• [YOUR ASSIGNMENT]: The answer must consist of every line below that holds the word "nutzen".

*** Opening of AVAILABLE DATA ***

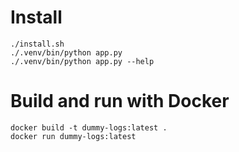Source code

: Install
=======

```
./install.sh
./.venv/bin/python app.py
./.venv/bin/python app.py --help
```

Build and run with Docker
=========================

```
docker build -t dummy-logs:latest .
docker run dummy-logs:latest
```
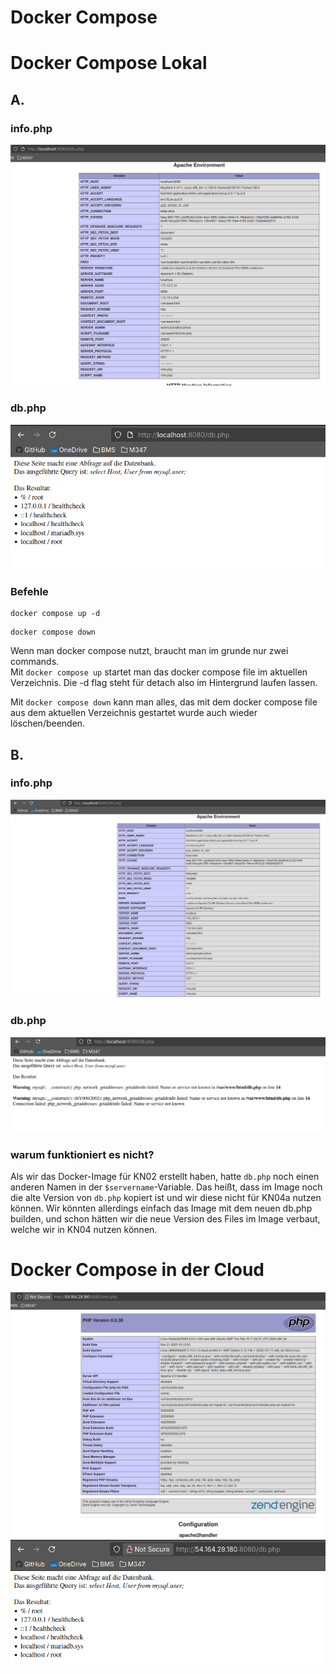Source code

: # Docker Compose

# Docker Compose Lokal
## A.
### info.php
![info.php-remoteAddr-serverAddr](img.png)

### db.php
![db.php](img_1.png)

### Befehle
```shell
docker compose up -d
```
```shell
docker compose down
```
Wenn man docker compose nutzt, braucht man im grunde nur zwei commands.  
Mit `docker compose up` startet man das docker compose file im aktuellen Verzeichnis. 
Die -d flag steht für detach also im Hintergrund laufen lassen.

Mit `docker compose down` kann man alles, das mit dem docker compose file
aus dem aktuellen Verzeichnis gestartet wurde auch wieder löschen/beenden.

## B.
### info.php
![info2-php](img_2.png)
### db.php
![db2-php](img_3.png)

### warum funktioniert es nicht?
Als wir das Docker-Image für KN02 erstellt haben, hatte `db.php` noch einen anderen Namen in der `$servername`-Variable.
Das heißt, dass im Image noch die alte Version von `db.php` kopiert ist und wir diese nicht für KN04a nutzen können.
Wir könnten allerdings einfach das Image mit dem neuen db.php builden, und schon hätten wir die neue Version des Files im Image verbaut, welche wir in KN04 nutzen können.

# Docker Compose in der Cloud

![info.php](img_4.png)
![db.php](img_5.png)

*** Close of AVAILABLE DATA ***

• [RESULT]:
Das heißt, dass im Image noch die alte Version von `db.php` kopiert ist und wir diese nicht für KN04a nutzen können.
Wir könnten allerdings einfach das Image mit dem neuen db.php builden, und schon hätten wir die neue Version des Files im Image verbaut, welche wir in KN04 nutzen können.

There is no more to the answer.